Not mentioned in 16 pages of chamber memos from 2016 reported by the Times — documents that were not expected to see the light of day for several more decades — are the costs of not regulating greenhouse gases as they drive global temperatures to rise. The Clean Power Plan, proposed in 2015, aimed to reduce power plant climate pollution 32 percent by 2030.
“They should have been asking, ‘What are the public benefits from the rule, the costs of blocking the rule?’” said David Doniger, a senior attorney at the Natural Resources Defense Council. “And they didn’t even ask.”
A spokesperson for the Supreme Court did not respond to requests for comment.
The February 2016 stay of the Clean Power Plan, which came after the U.S. Court of Appeals for the District of Columbia Circuit declined to block it, sent shock waves across Washington. It was the first time the high court had stepped in to block a rule before a lower court had been able to rule on whether it was legal.
But some of the court’s conservative justices made the case that this was an unprecedented regulation.
The case would inevitably end up before the Supreme Court eventually, and there is “a fair prospect for reversal,” Roberts wrote in his initial memo.
In addition to casting a skeptical eye on EPA’s authority, Roberts also highlighted the “irreparable harm” the rule’s opponents would face if it wasn’t stayed immediately. Irreparable harm is one of the criteria to staying a regulation under Supreme Court precedent.
Roberts pointed to EPA’s modeling, which indicated the rule would cause a 2 percent decrease in coal production for the power sector in 2016 and 2017 and a 4.3 percent decrease in 2018.
“That harm, once incurred, is irreversible,” Roberts wrote. “Given the long lead times and high capital expenditures required for the construction of new plants, once a utility takes steps to comply with the rule its actions are not likely to be undone.” (In reality, coal production dropped 43 percent between 2015 and 2024 in the absence of any regulation, according to U.S. Energy Information Administration data.)
Roberts cited one analysis of EPA’s proposed rule that found it could increase energy system costs by almost $480 billion through 2031, although he acknowledged in a footnote that “their figures are likely at the high end of a possible cost range.”
Jody Freeman, director of Harvard’s Environmental and Energy Law Program, called it “especially galling” for energy and environmental experts to read the justices’ conclusions about complex issues such as compliance cost estimates and how the power grid works based on relatively thin briefs.
“There are technical analyses, economic analyses. They need time to go over them, to digest them, and think about whether their initial inclination is right,” said Freeman. “Well, if you just decide you know the answer before you read any of that stuff, you sort of have prejudged the answer.”

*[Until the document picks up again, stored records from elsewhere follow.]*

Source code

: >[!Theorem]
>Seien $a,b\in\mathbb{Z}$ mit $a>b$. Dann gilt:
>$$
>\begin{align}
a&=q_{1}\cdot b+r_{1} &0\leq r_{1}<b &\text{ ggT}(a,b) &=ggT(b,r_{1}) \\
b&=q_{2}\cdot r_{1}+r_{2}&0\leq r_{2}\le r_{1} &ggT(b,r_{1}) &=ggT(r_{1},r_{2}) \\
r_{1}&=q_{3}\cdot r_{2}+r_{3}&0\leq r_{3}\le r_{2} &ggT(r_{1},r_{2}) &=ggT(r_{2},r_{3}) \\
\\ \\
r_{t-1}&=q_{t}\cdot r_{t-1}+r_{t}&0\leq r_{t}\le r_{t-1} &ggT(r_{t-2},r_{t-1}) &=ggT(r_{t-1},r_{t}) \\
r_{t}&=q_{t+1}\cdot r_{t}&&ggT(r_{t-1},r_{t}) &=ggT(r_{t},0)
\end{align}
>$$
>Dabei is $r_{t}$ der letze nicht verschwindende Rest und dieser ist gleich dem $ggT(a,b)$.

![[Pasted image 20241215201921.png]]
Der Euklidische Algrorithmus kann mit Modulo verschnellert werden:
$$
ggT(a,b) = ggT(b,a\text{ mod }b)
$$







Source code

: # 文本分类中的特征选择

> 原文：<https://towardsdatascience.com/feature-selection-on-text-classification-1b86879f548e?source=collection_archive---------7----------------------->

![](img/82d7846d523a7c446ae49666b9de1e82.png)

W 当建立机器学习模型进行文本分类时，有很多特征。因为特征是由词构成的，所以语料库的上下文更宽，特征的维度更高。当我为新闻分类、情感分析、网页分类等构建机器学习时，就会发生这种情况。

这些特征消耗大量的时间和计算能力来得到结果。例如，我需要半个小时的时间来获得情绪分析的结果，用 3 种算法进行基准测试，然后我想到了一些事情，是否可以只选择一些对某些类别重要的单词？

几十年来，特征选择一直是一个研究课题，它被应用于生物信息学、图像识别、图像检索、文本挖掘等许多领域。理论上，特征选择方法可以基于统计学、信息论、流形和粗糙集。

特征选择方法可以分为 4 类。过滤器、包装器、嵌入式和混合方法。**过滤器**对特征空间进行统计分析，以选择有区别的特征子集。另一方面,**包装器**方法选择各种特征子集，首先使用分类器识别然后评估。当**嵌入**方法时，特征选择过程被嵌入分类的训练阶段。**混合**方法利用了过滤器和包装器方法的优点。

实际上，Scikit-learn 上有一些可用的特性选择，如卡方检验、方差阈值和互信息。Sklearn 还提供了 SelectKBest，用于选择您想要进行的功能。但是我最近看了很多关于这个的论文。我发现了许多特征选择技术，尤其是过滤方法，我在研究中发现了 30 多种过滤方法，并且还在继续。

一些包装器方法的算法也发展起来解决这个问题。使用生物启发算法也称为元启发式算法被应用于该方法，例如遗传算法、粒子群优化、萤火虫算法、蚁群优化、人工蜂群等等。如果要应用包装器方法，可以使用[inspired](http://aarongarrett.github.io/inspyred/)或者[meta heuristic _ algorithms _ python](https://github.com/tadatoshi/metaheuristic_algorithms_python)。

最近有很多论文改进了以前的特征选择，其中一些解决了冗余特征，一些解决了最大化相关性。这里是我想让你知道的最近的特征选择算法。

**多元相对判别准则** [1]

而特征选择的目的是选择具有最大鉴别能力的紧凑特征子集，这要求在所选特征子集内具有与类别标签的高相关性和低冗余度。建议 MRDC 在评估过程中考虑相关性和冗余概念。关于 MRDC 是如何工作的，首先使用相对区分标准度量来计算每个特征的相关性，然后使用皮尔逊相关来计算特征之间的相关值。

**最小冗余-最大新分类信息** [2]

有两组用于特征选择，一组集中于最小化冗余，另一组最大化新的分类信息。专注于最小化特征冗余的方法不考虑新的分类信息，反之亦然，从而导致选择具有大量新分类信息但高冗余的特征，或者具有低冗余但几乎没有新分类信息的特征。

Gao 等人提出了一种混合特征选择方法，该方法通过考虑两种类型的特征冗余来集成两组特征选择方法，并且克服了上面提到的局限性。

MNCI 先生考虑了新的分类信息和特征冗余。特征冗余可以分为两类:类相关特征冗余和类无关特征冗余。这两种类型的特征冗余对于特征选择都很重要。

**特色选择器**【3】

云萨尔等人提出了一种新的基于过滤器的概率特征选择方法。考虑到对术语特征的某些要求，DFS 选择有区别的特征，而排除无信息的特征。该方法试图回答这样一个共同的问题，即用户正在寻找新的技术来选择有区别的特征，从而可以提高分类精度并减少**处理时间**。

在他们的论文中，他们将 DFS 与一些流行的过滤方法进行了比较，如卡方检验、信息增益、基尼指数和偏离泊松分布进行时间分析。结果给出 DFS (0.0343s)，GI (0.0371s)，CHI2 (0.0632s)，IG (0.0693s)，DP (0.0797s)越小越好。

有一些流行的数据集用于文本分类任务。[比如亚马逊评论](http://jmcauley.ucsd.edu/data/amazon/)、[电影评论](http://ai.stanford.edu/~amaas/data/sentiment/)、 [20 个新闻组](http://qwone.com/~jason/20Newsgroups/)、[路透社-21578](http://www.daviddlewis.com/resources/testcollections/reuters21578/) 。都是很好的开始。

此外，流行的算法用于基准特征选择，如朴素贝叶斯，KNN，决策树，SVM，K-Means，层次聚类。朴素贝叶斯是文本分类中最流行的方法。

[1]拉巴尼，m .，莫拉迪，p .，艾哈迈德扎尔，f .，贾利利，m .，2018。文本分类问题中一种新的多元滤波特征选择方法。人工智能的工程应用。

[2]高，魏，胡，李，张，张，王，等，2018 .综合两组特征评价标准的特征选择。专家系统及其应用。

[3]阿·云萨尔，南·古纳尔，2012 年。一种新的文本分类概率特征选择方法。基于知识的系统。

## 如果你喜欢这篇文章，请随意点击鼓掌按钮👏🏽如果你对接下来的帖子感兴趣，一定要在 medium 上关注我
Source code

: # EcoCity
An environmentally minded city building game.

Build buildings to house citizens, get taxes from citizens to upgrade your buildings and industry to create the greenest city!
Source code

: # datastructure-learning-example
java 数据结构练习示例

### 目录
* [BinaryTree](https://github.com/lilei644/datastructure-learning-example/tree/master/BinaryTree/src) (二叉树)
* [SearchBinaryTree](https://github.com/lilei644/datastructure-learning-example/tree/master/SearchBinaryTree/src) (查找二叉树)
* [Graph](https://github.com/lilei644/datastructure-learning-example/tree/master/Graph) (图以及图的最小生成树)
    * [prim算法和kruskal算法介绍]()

One liberal justice pushed back against Roberts’ cost figures. Justice Sonia Sotomayor countered that EPA had estimated that the economic costs would be “significantly lower” than the estimate Roberts shared.
However, neither she nor any other justice in the released memos cites the climate or public health benefits of the rule in trying to parse the irreparable harm.
Doniger suggested that the liberal justices avoided discussing the threats of climate change because they were trying to appeal to Roberts’ institutional sensibilities.
They “were trying to basically tell the chief justice, ‘Even if you’ve got these concerns, this isn’t the right way to proceed,’ and not sort of ‘both sides’ it by saying, ‘Yeah, but there’s big climate stakes,’” Doniger said. “And obviously it didn’t work.”
Conservative legal scholar Jonathan Adler said he wasn’t surprised to see the costs of climate change omitted from the justices’ internal discussions about what was to be — in theory — a temporary stay.
“The climate costs of delaying the Clean Power Plan by months when the deadlines were years in the future would be very small,” said Adler, a professor at William & Mary Law School.
In reality, however, the Supreme Court’s stay of the Clean Power Plan meant the rule never went into effect. Donald Trump was elected president later in 2016, and he replaced the rule with a far less restrictive regulation for coal-fired power plants.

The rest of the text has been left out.